HayrettinKaraman.net
Mobil - Metin Versiyonu

[Facebook] - [Twitter] - [YouTube] - [instagram]

Ana Sayfa | Hakkında | Makaleler | Kitaplar | Soru Konuları | Soru Listesi | Konuşmalar | Şiirler | Besteler | İndeks | Rastgele Oku | Yeniler | Geri Git | İleri Git

Bu Kitapta: Önceki Başlık | Sonraki Başlık | İçindekiler |


B- İFTÂ:
İftâ, fetvâ vermek, genellikle bir soru üzerine dinin hükmünü bildirmek mânasına gelmektedir. Bunu yapanlara sonradan "müftî" denilmiştir. Ancak Rasûlullah devrinde bu terim yerine "âlim, fakih, zu'r-ra'y" gibi terimler kullanılmaktadır.
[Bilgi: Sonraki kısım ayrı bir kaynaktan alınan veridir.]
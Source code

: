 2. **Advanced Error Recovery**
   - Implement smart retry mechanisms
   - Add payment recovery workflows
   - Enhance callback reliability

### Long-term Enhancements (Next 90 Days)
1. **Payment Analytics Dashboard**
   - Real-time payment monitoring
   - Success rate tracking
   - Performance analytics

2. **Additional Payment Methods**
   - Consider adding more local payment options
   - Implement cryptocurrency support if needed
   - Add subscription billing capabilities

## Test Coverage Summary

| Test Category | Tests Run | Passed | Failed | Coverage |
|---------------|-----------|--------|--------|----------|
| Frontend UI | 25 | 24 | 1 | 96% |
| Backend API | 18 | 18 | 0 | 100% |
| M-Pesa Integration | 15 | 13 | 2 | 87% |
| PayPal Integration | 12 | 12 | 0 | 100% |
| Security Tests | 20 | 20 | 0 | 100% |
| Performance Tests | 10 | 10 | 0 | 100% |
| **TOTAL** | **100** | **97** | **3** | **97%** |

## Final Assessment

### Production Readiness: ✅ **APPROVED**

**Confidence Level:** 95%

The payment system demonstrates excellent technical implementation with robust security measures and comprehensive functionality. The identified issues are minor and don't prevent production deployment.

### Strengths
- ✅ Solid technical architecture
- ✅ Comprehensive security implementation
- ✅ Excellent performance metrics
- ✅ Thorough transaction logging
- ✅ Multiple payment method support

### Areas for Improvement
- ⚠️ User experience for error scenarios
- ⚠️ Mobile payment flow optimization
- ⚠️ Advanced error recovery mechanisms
Hz. Peygamber'in asıl vazifeleri içinde "iftâ" da vardır; O'nun yaşadığı dönemde dinin hükmünü bildirecek başka bir kaynak yoktur; ashâb, ya O'ndan duyduklarını naklederek fetvâ vermişler, yahut da ictihad ederek fetvâ vermişlerse, bunu Rasûlullah'a arzederek doğru olup olmadığını sormuşlar ve buna göre amel etmişlerdir.
Kaynaklar, Rasûlullah (s.a.) zamanında şu ashâbın, gerektiğinde fetvâ verdiklerini nakletmektedir: Ebû-Bekir, Ömer, Osman, Alî, Ubey b. Kâ'b, Mu'âz b. Cebel, Zeyd b. Sâbit, Abdurrahmân b. Avf, Ammâr b. Yâsir, Huzeyfe b. el-Yemân, Ebu'd-Derdâ, Ebû-Mûsâ el-Eş'arî, İbn Mes'ûd, Ubâde b. es-Sâmit (r.a.)(86).
Şüphesiz bu devirde ashâbın ictihad etmesi ve fetvâ vermesi, ya Rasûlullah'ın (s.a.) bulunmadığı yerlerde gerektiği için olmakta, yahut da onların eğitilip yetiştirilmeleri maksadına dayalı bulunmaktadır. Bu mânada adı ictihad ve fetvâya karışmış daha başka sahâbe de vardır; bunların kısa hal tercümeleri bir sonraki bahiste verilecektir.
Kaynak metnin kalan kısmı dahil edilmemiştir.